Your task
Pictures in the records below are skipped; the rest is copied exactly.

=== Given data ===

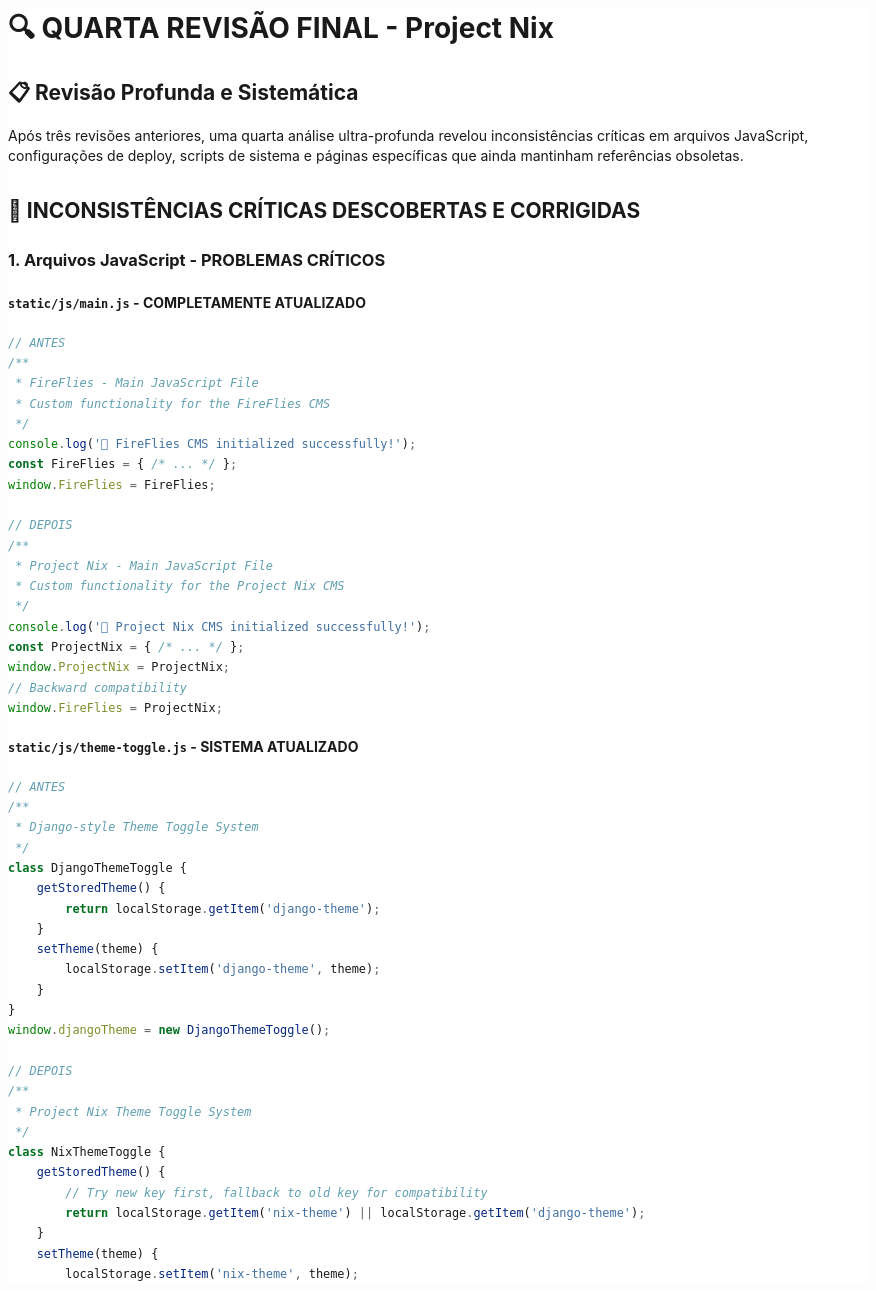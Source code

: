 # 🔍 QUARTA REVISÃO FINAL - Project Nix

## 📋 Revisão Profunda e Sistemática

Após três revisões anteriores, uma quarta análise ultra-profunda revelou inconsistências críticas em arquivos JavaScript, configurações de deploy, scripts de sistema e páginas específicas que ainda mantinham referências obsoletas.

## 🚨 **INCONSISTÊNCIAS CRÍTICAS DESCOBERTAS E CORRIGIDAS**

### 1. **Arquivos JavaScript - PROBLEMAS CRÍTICOS**

#### **`static/js/main.js` - COMPLETAMENTE ATUALIZADO**
```javascript
// ANTES
/**
 * FireFlies - Main JavaScript File
 * Custom functionality for the FireFlies CMS
 */
console.log('🦟 FireFlies CMS initialized successfully!');
const FireFlies = { /* ... */ };
window.FireFlies = FireFlies;

// DEPOIS
/**
 * Project Nix - Main JavaScript File
 * Custom functionality for the Project Nix CMS
 */
console.log('🌟 Project Nix CMS initialized successfully!');
const ProjectNix = { /* ... */ };
window.ProjectNix = ProjectNix;
// Backward compatibility
window.FireFlies = ProjectNix;
```

#### **`static/js/theme-toggle.js` - SISTEMA ATUALIZADO**
```javascript
// ANTES
/**
 * Django-style Theme Toggle System
 */
class DjangoThemeToggle {
    getStoredTheme() {
        return localStorage.getItem('django-theme');
    }
    setTheme(theme) {
        localStorage.setItem('django-theme', theme);
    }
}
window.djangoTheme = new DjangoThemeToggle();

// DEPOIS
/**
 * Project Nix Theme Toggle System
 */
class NixThemeToggle {
    getStoredTheme() {
        // Try new key first, fallback to old key for compatibility
        return localStorage.getItem('nix-theme') || localStorage.getItem('django-theme');
    }
    setTheme(theme) {
        localStorage.setItem('nix-theme', theme);
```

===

Output for this exercise
Source code

: # 🔍 QUARTA REVISÃO FINAL - Project Nix

## 📋 Revisão Profunda e Sistemática

Após três revisões anteriores, uma quarta análise ultra-profunda revelou inconsistências críticas em arquivos JavaScript, configurações de deploy, scripts de sistema e páginas específicas que ainda mantinham referências obsoletas.

## 🚨 **INCONSISTÊNCIAS CRÍTICAS DESCOBERTAS E CORRIGIDAS**

### 1. **Arquivos JavaScript - PROBLEMAS CRÍTICOS**

#### **`static/js/main.js` - COMPLETAMENTE ATUALIZADO**
```javascript
// ANTES
/**
 * FireFlies - Main JavaScript File
 * Custom functionality for the FireFlies CMS
 */
console.log('🦟 FireFlies CMS initialized successfully!');
const FireFlies = { /* ... */ };
window.FireFlies = FireFlies;

// DEPOIS
/**
 * Project Nix - Main JavaScript File
 * Custom functionality for the Project Nix CMS
 */
console.log('🌟 Project Nix CMS initialized successfully!');
const ProjectNix = { /* ... */ };
window.ProjectNix = ProjectNix;
// Backward compatibility
window.FireFlies = ProjectNix;
```

#### **`static/js/theme-toggle.js` - SISTEMA ATUALIZADO**
```javascript
// ANTES
/**
 * Django-style Theme Toggle System
 */
class DjangoThemeToggle {
    getStoredTheme() {
        return localStorage.getItem('django-theme');
    }
    setTheme(theme) {
        localStorage.setItem('django-theme', theme);
    }
}
window.djangoTheme = new DjangoThemeToggle();

// DEPOIS
/**
 * Project Nix Theme Toggle System
 */
class NixThemeToggle {
    getStoredTheme() {
        // Try new key first, fallback to old key for compatibility
        return localStorage.getItem('nix-theme') || localStorage.getItem('django-theme');
    }
    setTheme(theme) {
        localStorage.setItem('nix-theme', theme);
```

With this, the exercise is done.